Der Mann mit der Schüssel – Ein ungewöhnliches Grab und seine ungewöhnliche Beigabe aus Groß Markow, Lkr. Rostock

Fund des Monats August 2023

Horst Maischeider aus Dargun gehört zu den erfolgreichsten Bodendenkmalpflegern unseres Landes. In den vergangenen fünf Jahrzehnten entdeckte er zahlreiche Siedlungen und Gräberfelder auf Flächen, wo dies heute durch die oft pfluglose Landwirtschaft nicht mehr möglich ist.
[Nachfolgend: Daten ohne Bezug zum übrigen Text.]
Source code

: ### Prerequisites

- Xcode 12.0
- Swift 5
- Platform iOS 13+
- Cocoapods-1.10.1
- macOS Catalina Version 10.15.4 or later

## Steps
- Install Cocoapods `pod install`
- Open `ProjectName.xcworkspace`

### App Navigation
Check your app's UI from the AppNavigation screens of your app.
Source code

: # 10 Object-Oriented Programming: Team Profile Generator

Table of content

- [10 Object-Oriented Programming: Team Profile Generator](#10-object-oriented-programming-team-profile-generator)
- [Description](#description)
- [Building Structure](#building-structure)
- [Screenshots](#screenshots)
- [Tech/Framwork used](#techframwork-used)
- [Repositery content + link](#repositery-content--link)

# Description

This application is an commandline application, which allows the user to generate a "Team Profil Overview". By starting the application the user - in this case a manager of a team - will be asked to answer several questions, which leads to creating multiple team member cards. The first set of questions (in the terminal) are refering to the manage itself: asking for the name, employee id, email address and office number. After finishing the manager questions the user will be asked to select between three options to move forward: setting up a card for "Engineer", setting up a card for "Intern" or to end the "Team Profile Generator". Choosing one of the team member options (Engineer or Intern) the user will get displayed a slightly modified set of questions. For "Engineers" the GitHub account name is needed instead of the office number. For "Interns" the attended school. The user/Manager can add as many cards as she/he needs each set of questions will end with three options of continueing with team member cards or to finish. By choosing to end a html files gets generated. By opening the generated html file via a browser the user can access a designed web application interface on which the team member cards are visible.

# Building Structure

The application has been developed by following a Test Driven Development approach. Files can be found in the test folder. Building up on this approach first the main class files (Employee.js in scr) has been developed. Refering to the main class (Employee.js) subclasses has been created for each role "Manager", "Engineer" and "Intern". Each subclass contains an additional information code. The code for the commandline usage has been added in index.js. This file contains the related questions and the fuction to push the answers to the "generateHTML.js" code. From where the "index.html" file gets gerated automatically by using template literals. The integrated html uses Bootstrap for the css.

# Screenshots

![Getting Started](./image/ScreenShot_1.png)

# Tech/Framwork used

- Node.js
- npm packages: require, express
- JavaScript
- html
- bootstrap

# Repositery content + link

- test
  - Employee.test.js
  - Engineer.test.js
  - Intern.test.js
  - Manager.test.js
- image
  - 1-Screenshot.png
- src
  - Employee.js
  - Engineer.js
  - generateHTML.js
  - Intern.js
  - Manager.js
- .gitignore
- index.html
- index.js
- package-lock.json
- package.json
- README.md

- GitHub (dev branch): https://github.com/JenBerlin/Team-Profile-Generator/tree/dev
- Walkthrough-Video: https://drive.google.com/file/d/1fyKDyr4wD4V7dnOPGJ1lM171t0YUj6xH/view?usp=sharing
Große Verdienste erwarb er sich auch bei der Bergung der Funde, die bei den Flussbaggerungen an Peene, Trebel und Tollense im tiefen Schlamm der Spülfelder landeten. Wer einige seiner bedeutendsten Entdeckungen sehen will, dem sei die Lektüre der „Kurzen Fundberichte“ im Jahrbuch Bodendenkmalpflege in Mecklenburg-Vorpommern 2018 empfohlen.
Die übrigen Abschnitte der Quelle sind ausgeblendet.